No hubo contestación.

—Smith, sígame, vamos por ese lado.

Monroe sacó su pistola y echó a correr en dirección a la parte trasera de la casa.

Justo cuando se metían entre las sombras del lateral de la vivienda, se abrió una ventana del piso de arriba, con tal fuerza que tembló como un flan, colgada de las bisagras. Laura lo vio desde el interior del coche de Monroe y, antes de que Philip pudiese detenerla, salió corriendo hacia el jardín delantero. Laura levantó la cabeza y vio aparecer el rostro petrificado de Jo. Estaba saliendo al alféizar de la ventana, cuando se oyeron tres disparos. Procedían del interior de la casa. A continuación, se oyó otro disparo, y luego un quinto. Laura se asustó y cerró los ojos una décima de segundo. Cuando volvió a abrirlos, Jo había desaparecido.

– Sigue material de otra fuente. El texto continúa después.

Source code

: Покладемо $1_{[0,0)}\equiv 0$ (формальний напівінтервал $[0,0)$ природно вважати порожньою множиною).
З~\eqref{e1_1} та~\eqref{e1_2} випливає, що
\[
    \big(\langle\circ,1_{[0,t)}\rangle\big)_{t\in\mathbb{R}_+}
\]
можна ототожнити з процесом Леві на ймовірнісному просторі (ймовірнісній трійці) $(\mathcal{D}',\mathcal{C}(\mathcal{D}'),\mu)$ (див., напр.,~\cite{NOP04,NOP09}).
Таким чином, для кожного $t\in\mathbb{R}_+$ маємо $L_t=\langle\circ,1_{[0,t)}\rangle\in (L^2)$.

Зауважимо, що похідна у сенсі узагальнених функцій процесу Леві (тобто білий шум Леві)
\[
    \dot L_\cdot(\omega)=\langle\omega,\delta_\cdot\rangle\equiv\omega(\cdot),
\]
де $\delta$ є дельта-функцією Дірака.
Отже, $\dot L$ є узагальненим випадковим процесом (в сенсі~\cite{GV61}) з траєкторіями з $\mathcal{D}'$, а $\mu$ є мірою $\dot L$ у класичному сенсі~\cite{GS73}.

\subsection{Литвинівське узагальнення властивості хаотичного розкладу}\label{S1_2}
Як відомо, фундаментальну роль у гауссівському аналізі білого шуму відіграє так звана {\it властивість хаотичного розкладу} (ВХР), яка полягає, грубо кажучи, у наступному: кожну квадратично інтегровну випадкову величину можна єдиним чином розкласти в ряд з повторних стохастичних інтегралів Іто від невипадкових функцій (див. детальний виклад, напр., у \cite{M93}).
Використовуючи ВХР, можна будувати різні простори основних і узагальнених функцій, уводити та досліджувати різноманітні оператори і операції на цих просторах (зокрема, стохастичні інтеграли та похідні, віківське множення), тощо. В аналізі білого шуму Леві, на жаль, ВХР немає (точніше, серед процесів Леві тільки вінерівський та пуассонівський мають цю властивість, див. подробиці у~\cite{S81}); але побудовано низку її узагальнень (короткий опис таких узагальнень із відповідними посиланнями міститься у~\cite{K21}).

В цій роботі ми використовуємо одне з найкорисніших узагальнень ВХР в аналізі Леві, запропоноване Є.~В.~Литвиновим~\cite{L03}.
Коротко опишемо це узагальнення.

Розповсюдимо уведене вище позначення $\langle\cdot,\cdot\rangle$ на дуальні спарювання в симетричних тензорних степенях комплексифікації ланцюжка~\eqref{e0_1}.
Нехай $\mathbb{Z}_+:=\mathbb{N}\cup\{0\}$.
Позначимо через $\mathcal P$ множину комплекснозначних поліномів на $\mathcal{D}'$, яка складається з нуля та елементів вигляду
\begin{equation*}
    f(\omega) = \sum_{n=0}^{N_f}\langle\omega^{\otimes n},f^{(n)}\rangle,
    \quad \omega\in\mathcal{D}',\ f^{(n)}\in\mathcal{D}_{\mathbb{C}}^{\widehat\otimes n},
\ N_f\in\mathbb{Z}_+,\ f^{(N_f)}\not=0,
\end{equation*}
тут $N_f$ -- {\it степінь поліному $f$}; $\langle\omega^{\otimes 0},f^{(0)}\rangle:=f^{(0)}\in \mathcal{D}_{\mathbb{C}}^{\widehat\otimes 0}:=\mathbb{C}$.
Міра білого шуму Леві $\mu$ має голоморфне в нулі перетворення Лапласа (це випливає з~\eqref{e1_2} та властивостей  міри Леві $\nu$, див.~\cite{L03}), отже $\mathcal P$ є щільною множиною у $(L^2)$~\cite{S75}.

El cuerpo del Acólito estaba tendido boca abajo en el dormitorio; parecía un muñeco blanco y rojo. La parte posterior del casco estaba destrozada, salpicada de rojo brillante, y dos agujeros mostraban el lugar de la espalda por donde le habían perforado las balas, entre los omóplatos. A su alrededor, un montón de astillas de madera.

Cuando Laura y Philip entraron corriendo en la habitación, Tom y Jo estaban hablando con Monroe. Laura estrechó a su hija entre sus brazos.

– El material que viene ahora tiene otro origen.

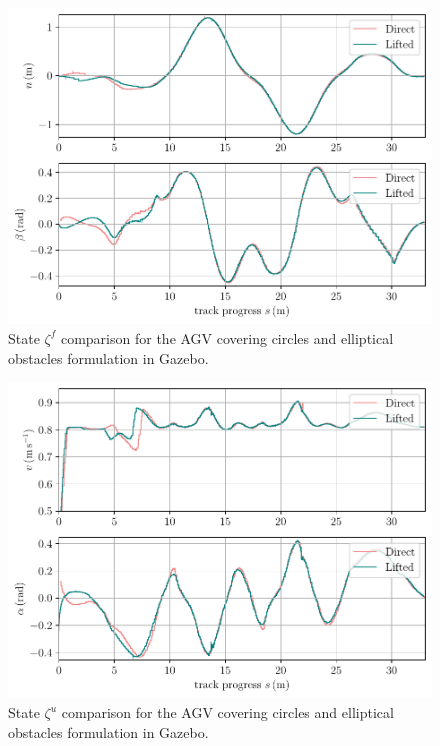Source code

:\begin{figure}[h!tb]
    \includegraphics[width=1\textwidth]{figures/experiments/zeta_f}
    \caption{State $\zeta^{f}$ comparison for the \ac{AGV} covering circles and elliptical obstacles formulation in Gazebo.}  \label{fig_comp_zeta_f}
\end{figure}

\begin{figure}[h!tb]
    \includegraphics[width=1\textwidth]{figures/experiments/zeta_u}
    \caption{State $\zeta^{u}$ comparison for the \ac{AGV} covering circles and elliptical obstacles formulation in Gazebo.}  \label{fig_comp_zeta_u}
\end{figure}

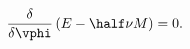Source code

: \begin{equation} \label{LLstateqn}
  \frac{\delta}{\delta\vphi} \left(E-\half\nu M\right) = 0.
\end{equation}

Philip puso la mano en el hombro de Tom.

—Bien hecho —dijo.

—Nada como un buen trozo de sauce para sacarte de un apuro —contestó Tom, con la voz un tanto temblorosa.

Philip lo miró extrañado.

—Me he pasado la tarde con una maza de criquet en el regazo. Después del robo del otro día, no quería arriesgarme.

—Menos mal que se te ocurrió —repuso Philip. Se acercó a Laura y Jo, que seguían abrazadas. Cogió a su hija entre los brazos la besó en la mejilla, empapada de lágrimas. Luego, le rodeó los hombros con el brazo y acercó a Laura—. La familia feliz —dijo.